No need to iterate all the instructions. And no need to do multiple round check. Just one round check, and only need to check those temporary registers(only live in this BB). If any register is in live out set, then we do not need to touch it.

Please take a look at the following example
(%r1 is in live in set, and %r0 is in liveout set, and the MOV %r0, %r1 is the last use of the %r1):

MOV %r0, %r1
...
ADD %r5, %r0, %r2

If use this optimization, it will become:

MOV %r0, %r1
...
ADD %r5, %r1, %r2

Because %r0 is in liveout set, the MOV instruction is not dead instruction and will not be eliminated.
And the worse situation is the %r1's liveness interval incorrectly extent to the ADD instruction.

In the original code, %r1 is not alive at the ADD instruction, now both %r1 and %r0 are alive after the MOV instruction.
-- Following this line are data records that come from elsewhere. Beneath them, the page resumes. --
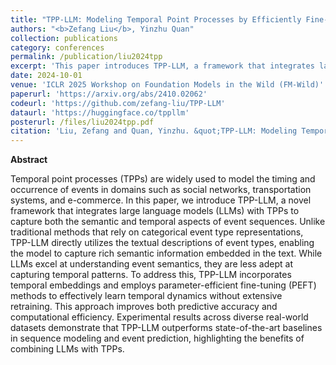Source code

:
 ```yaml
---
title: "TPP-LLM: Modeling Temporal Point Processes by Efficiently Fine-Tuning Large Language Models"
authors: "<b>Zefang Liu</b>, Yinzhu Quan"
collection: publications
category: conferences
permalink: /publication/liu2024tpp
excerpt: 'This paper introduces TPP-LLM, a framework that integrates large language models with temporal embeddings to improve event sequence modeling and prediction, demonstrating strong performance across multiple real-world datasets.'
date: 2024-10-01
venue: 'ICLR 2025 Workshop on Foundation Models in the Wild (FM-Wild)'
paperurl: 'https://arxiv.org/abs/2410.02062'
codeurl: 'https://github.com/zefang-liu/TPP-LLM'
dataurl: 'https://huggingface.co/tppllm'
posterurl: /files/liu2024tpp.pdf
citation: 'Liu, Zefang and Quan, Yinzhu. &quot;TPP-LLM: Modeling Temporal Point Processes by Efficiently Fine-Tuning Large Language Models.&quot; <i>arXiv preprint arXiv:2410.02062</i> (2024).'
---
```


**Abstract**

Temporal point processes (TPPs) are widely used to model the timing and occurrence of events in domains such as social networks, transportation systems, and e-commerce. In this paper, we introduce TPP-LLM, a novel framework that integrates large language models (LLMs) with TPPs to capture both the semantic and temporal aspects of event sequences. Unlike traditional methods that rely on categorical event type representations, TPP-LLM directly utilizes the textual descriptions of event types, enabling the model to capture rich semantic information embedded in the text. While LLMs excel at understanding event semantics, they are less adept at capturing temporal patterns. To address this, TPP-LLM incorporates temporal embeddings and employs parameter-efficient fine-tuning (PEFT) methods to effectively learn temporal dynamics without extensive retraining. This approach improves both predictive accuracy and computational efficiency. Experimental results across diverse real-world datasets demonstrate that TPP-LLM outperforms state-of-the-art baselines in sequence modeling and event prediction, highlighting the benefits of combining LLMs with TPPs.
Considering a worst case:
If there are many such type of MOV, then this optimization will not bring any optimization, but will increase register pressure dramatically.

So my two major suggestions are as below:

1. Try to iterate newly created instructions/registers only, this could reduce most of the overhead.
2. Use liveness information, don't touch any registers in the liveout set, actually, if you only iterate those newly created instructions, you may avoid any liveout registers naturally.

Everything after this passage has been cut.